## THE DATA

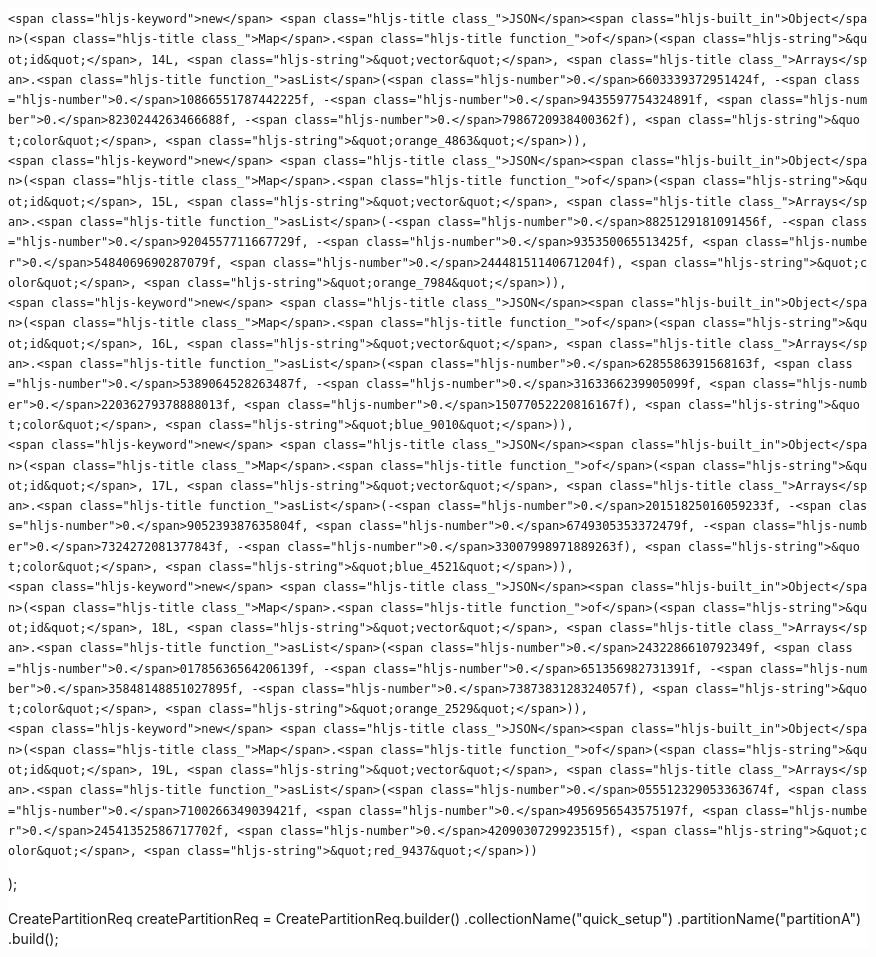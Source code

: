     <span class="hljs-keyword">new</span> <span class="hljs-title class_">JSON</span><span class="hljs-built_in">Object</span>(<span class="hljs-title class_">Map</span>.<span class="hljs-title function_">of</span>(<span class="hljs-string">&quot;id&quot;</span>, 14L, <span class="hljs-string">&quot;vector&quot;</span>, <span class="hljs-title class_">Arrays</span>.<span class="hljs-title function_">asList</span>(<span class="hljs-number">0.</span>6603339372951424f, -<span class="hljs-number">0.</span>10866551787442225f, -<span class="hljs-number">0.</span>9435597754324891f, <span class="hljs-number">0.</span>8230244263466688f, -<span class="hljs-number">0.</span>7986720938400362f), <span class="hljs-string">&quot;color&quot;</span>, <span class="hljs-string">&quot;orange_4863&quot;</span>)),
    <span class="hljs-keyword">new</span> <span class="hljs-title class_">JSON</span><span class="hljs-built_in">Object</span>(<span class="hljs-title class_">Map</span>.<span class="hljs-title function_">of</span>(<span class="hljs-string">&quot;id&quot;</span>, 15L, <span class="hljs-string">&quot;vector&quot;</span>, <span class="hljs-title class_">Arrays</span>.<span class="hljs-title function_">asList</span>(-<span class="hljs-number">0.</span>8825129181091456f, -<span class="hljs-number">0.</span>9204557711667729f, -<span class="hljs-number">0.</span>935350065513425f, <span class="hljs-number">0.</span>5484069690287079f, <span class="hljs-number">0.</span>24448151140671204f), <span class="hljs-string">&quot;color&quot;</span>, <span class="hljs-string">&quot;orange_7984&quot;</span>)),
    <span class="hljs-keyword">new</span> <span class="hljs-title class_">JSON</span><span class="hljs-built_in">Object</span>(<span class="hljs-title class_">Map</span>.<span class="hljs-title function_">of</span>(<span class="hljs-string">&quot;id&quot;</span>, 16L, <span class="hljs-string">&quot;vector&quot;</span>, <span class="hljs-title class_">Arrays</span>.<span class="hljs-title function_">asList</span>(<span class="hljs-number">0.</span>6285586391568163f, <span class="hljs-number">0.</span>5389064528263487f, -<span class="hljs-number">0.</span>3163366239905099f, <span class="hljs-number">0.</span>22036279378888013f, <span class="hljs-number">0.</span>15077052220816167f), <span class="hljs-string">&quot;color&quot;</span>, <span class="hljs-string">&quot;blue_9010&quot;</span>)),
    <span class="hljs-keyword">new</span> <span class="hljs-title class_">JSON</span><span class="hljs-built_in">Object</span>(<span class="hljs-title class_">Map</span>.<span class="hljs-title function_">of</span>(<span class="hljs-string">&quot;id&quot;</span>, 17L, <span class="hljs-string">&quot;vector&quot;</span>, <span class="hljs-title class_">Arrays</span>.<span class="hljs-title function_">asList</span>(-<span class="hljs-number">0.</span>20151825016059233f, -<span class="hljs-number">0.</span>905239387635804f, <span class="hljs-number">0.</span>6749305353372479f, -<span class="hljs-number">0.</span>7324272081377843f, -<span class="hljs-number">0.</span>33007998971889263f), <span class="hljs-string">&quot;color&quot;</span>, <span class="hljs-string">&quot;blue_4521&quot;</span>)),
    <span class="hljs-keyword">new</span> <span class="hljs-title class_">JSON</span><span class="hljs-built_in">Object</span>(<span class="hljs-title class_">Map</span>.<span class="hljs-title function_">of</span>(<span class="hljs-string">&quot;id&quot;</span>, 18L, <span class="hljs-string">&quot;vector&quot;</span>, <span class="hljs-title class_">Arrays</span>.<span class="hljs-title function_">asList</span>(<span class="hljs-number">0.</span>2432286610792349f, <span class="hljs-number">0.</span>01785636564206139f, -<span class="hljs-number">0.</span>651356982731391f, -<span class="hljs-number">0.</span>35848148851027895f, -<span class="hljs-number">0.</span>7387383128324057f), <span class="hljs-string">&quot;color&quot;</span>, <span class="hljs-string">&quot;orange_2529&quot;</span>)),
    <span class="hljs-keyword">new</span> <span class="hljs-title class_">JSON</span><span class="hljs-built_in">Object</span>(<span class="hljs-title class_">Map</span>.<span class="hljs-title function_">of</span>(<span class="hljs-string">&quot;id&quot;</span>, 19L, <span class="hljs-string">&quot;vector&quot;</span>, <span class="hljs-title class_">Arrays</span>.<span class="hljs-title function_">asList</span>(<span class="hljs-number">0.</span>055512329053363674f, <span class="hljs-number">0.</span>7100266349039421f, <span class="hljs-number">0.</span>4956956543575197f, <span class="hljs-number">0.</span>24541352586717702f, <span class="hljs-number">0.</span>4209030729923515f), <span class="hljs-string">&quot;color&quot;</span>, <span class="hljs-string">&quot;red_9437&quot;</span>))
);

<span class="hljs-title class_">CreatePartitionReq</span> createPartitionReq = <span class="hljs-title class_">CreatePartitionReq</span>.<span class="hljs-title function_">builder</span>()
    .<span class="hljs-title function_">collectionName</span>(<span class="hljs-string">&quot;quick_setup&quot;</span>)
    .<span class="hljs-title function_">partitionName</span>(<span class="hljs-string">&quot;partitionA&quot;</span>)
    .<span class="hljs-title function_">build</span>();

* * *

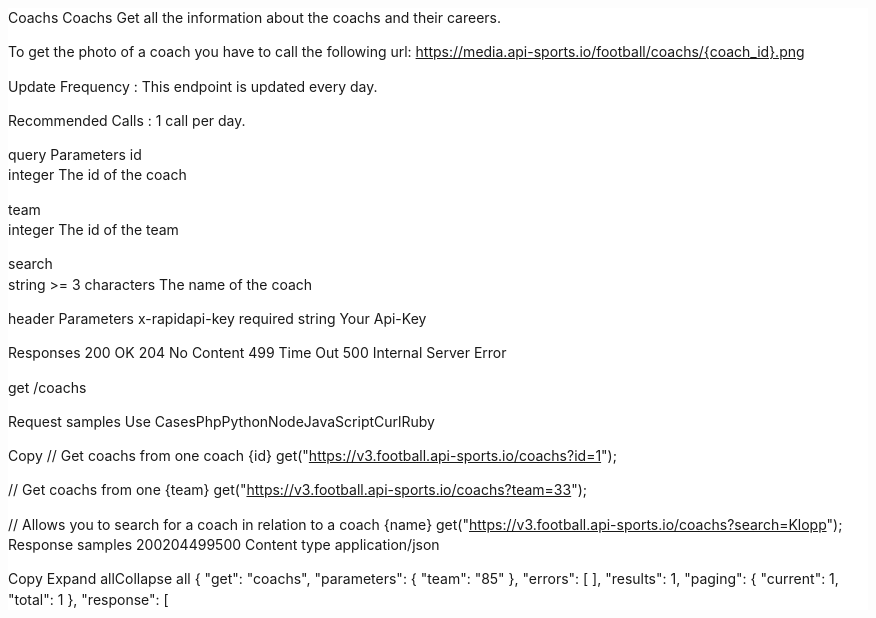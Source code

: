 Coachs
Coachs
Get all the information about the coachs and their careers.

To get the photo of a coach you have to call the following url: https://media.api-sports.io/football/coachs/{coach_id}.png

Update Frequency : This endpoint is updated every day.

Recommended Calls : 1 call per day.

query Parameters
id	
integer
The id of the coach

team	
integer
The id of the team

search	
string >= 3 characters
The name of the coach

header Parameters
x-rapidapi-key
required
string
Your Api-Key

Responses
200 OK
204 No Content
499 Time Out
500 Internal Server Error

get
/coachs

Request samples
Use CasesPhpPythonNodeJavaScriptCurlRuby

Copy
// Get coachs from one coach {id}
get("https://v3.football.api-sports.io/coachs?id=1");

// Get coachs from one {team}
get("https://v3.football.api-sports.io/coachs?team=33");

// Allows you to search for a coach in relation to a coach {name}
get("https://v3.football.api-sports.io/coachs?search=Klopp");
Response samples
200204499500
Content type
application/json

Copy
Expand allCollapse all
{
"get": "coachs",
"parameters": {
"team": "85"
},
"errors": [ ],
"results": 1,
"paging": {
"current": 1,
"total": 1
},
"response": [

## WHAT YOU WILL DO
Each line above with the word "football" needs to be copied.

## RESULT FOR THIS TASK
To get the photo of a coach you have to call the following url: https://media.api-sports.io/football/coachs/{coach_id}.png
get("https://v3.football.api-sports.io/coachs?id=1");
get("https://v3.football.api-sports.io/coachs?team=33");
get("https://v3.football.api-sports.io/coachs?search=Klopp");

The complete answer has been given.